Paris climate pact sinks coal stocks, lifts renewable energy

(Reuters) - A landmark deal to curb global warming dented shares of fossil fuel companies and lifted renewable energy stocks on Monday, although some price swings were muted by the non-binding nature of the pact.

Hundreds of environmentalists arrange their bodies to form a message of hope and peace in front of the Eiffel Tower in Paris, France, December 6, 2015, as the World Climate Change Conference 2015 (COP21) continues at Le Bourget near the French capital. REUTERS/Benoit Tessier

The deal forged at the Paris climate summit is widely seen as the most important climate agreement since the 1997 Kyoto Protocol. It commits rich and poor nations to rein in rising carbon levels and seeks to eliminate net greenhouse gas emissions from human activity this century.

Renewable energy companies are expected to see big upticks in investments to develop new technologies in coming years, while coal and oil companies may see tougher regulations.

“This deal will help boost the mid- to long-term fundamentals in renewable energy generation, especially solar, while making any further investments in fossil fuels increasingly vulnerable,” said portfolio manager Thiemo Lang of Zurich’s RobecoSAM, which owns solar stocks.

The MAC Global Solar Energy Index was up 4.5 percent. The iShares Global Clean Energy exchange-traded fund, which allows investors to trade a basket of renewable energy stocks, rose 1.4 percent.

The U.S. Oil & Gas Index fell 1 percent before reversing losses, and was up 0.2 percent as oil edged higher after plumbing the lowest levels in about seven years.

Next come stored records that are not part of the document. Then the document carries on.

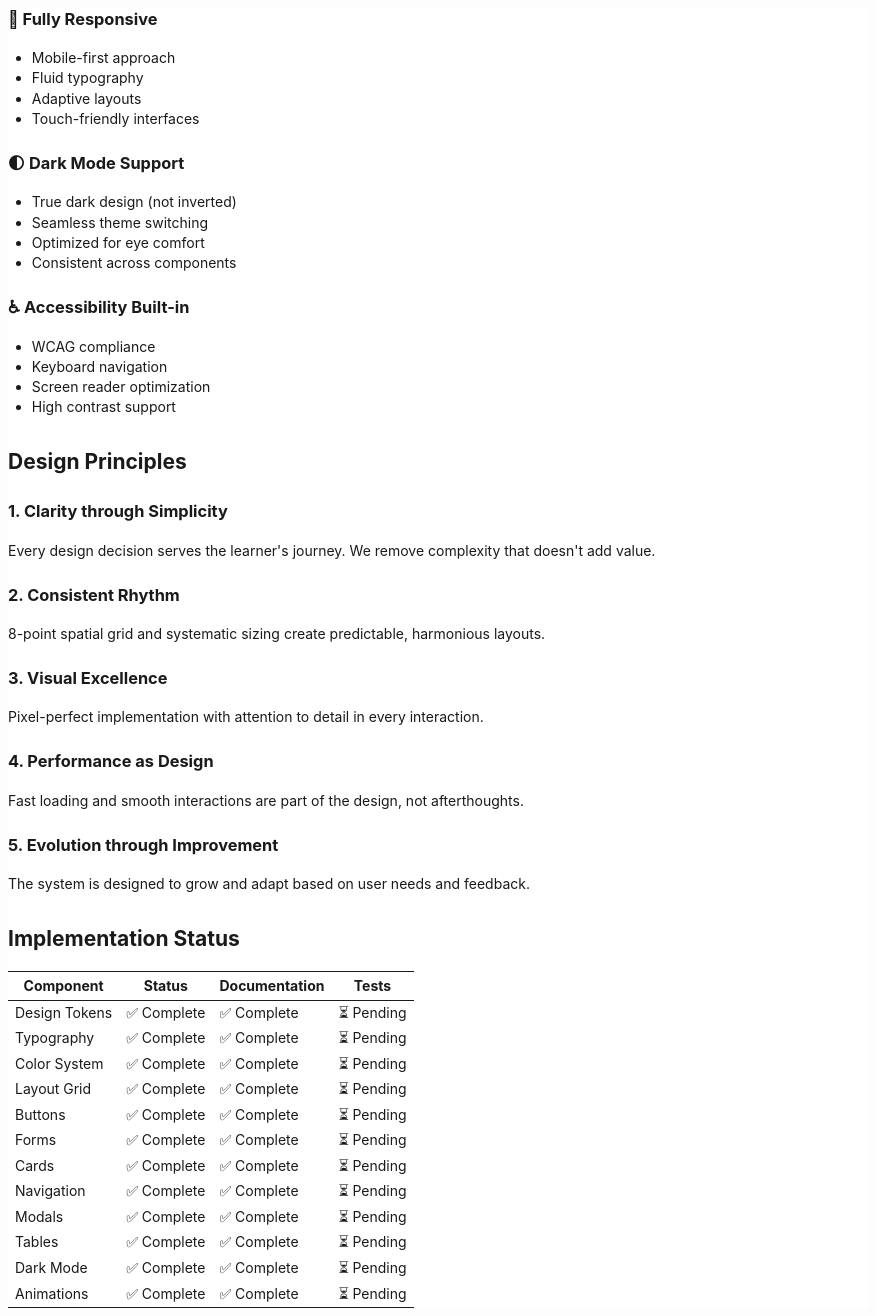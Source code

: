 ### 📱 Fully Responsive
- Mobile-first approach
- Fluid typography
- Adaptive layouts
- Touch-friendly interfaces

### 🌓 Dark Mode Support
- True dark design (not inverted)
- Seamless theme switching
- Optimized for eye comfort
- Consistent across components

### ♿ Accessibility Built-in
- WCAG compliance
- Keyboard navigation
- Screen reader optimization
- High contrast support

## Design Principles

### 1. Clarity through Simplicity
Every design decision serves the learner's journey. We remove complexity that doesn't add value.

### 2. Consistent Rhythm
8-point spatial grid and systematic sizing create predictable, harmonious layouts.

### 3. Visual Excellence
Pixel-perfect implementation with attention to detail in every interaction.

### 4. Performance as Design
Fast loading and smooth interactions are part of the design, not afterthoughts.

### 5. Evolution through Improvement
The system is designed to grow and adapt based on user needs and feedback.

## Implementation Status

| Component | Status | Documentation | Tests |
|-----------|--------|---------------|-------|
| Design Tokens | ✅ Complete | ✅ Complete | ⏳ Pending |
| Typography | ✅ Complete | ✅ Complete | ⏳ Pending |
| Color System | ✅ Complete | ✅ Complete | ⏳ Pending |
| Layout Grid | ✅ Complete | ✅ Complete | ⏳ Pending |
| Buttons | ✅ Complete | ✅ Complete | ⏳ Pending |
| Forms | ✅ Complete | ✅ Complete | ⏳ Pending |
| Cards | ✅ Complete | ✅ Complete | ⏳ Pending |
| Navigation | ✅ Complete | ✅ Complete | ⏳ Pending |
| Modals | ✅ Complete | ✅ Complete | ⏳ Pending |
| Tables | ✅ Complete | ✅ Complete | ⏳ Pending |
| Dark Mode | ✅ Complete | ✅ Complete | ⏳ Pending |
| Animations | ✅ Complete | ✅ Complete | ⏳ Pending |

Shares of companies that produce coal, seen as dirtier than oil and gas, sank the most. Peabody Energy Corp dropped 12.6 percent, and Consol Energy Inc fell 3.3 percent.

Solar companies welcomed the pact. Their shares have been hammered this year on fears that low oil prices would sap demand for renewable energy, even though the business often relies on government incentives.

“Without question, solar is positioned to make the single biggest contribution of any industry to carbon reduction goals – more than wind, more than efficiency, more than any other technology on the horizon,” SunPower Corp Chief Executive Officer Tom Werner said.

Shares of SunPower shot up 8.7 percent $23.40, while First Solar Inc gained 5 percent.

Wind turbine makers, electric car company Tesla Motors, solar panel group SolarEdge Technologies Inc and Albemarle Corp, which supplies lithium for batteries, will benefit from the deal, said Goldman Sachs.

But others cautioned against buying renewable stocks as the Paris agreement is not a binding treaty. It will take effect in 2020 only if it is ratified by more than 55 percent of nations, or nations that cause 55 percent of global emissions.

“I would not just rush in to buy these stocks on the back of the weekend’s agreement,” said Francois Savary, chief investment officer at investment management firm Prime Partners. “You need to give time to wait for the dust to settle, and 2020 is still a long way out.”

Skeptics said the United States, the world’s biggest economy, might back away from targets set in the climate agreement if the Republican Party wins the presidential election in November.

Others said there would be plenty of new business in the rest of the world.

“There are a lot of U.S. solar companies and equipment manufacturers that are active globally,” said Alex Klein of IHS in Cambridge, Massachusetts. “So for those companies, renewable energy policies and goals created around the world create a lot of opportunities, regardless of the landscape in the U.S.”